Gli account dei minori non possono essere pubblici
La Commissione europea ha verificato che TikTok non rispetta gli standard di sicurezza previsti dal Digital Services Act per gli account dei minori. Questi ultimi possono scegliere di impostare il proprio account come pubblico. Ciò significa che qualsiasi utente, inclusi coloro che non possiedono un account TikTok, può visualizzare i contenuti dei minorenni. Questa impostazione consente inoltre che i contenuti pubblicati da minorenni più grandi (16-17 anni) vengano consigliati ad altri utenti di TikTok tramite la sezione Per te.
Anche se i minori scelgono di impostare un account privato, i loro profili possono essere facilmente trovati tramite gli elenchi di follower e following di altri utenti. Inoltre le foto del profilo rimangono accessibili a tutti, compresi gli utenti senza un account TikTok. Ciò espone i minori a rischi, tra cui contatti indesiderati, cyberbullismo o comportamenti predatori (pedofili).

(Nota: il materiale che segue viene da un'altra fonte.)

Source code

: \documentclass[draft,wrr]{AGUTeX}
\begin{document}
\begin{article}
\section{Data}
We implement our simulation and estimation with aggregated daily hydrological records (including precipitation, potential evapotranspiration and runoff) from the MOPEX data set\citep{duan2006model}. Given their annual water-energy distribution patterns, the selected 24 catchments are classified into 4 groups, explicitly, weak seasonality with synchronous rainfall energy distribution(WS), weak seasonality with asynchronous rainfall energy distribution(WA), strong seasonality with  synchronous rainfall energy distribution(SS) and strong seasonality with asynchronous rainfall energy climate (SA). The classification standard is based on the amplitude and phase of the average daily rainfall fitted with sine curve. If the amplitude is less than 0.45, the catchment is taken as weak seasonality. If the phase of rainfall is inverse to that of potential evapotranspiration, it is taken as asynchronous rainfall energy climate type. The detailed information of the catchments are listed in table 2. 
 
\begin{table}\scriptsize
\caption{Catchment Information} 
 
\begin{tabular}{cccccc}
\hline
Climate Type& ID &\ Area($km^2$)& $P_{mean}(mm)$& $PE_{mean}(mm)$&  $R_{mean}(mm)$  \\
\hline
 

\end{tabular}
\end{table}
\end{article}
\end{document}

In base alle linee guida sulla protezione dei minori, TikTok dovrebbe modificare le impostazioni predefinite degli account, in modo che i contenuti siano visibili solo agli utenti di TikTok che il minore ha autorizzato. I contenuti dei minori più grandi non dovrebbero essere accessibili ad un pubblico globale al di fuori della piattaforma. Inoltre, TikTok non dovrebbe consigliare i contenuti dei minori ad altri utenti tramite il feed Per te.

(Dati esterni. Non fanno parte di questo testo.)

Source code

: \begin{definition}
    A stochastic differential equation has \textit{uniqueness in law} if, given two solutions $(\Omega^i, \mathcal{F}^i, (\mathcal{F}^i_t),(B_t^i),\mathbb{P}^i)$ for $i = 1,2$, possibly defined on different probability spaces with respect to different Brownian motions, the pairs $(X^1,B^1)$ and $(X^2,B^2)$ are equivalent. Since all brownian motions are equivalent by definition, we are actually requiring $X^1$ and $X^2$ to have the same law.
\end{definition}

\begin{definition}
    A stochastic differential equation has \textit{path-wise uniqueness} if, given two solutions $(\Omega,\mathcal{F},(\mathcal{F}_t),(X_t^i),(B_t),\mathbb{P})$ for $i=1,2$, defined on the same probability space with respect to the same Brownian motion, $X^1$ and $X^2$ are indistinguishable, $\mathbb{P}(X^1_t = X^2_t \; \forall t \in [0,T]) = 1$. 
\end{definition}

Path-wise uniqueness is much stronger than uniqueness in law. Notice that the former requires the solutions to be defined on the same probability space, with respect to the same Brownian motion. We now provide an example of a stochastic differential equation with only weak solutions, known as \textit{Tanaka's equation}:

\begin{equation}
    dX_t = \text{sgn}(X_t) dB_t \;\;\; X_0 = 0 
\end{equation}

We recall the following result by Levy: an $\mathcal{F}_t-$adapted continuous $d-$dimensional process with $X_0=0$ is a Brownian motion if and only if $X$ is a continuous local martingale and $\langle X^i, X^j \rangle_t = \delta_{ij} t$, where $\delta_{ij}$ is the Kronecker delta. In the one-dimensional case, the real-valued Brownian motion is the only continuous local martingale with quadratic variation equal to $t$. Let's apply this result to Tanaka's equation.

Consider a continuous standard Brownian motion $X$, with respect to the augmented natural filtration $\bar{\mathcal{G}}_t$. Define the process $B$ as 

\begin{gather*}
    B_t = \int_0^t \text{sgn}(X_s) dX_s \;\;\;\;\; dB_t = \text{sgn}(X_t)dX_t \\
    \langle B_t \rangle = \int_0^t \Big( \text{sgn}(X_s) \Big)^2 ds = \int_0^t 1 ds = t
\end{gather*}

TikTok può ora esaminare i documenti relativi ai risultati preliminari e replicare in forma scritta. Se le violazioni verranno confermate al termine del procedimento, l’azienda cinese rischia una sanzione fino al 6% delle entrate globali annuali. Proseguono le indagini sull’effetto “rabbit hole” dei sistemi di raccomandazione e i tool per la verifica dell’età.
Sulle altre criticità sono stati già pubblicati i risultati preliminari: accesso ai dati pubblici da parte dei ricercatori (24 ottobre 2025) e design che crea dipendenza (6 febbraio 2026). Per la trasparenza delle inserzioni sono stati invece accettati gli impegni vincolanti (5 dicembre 2025).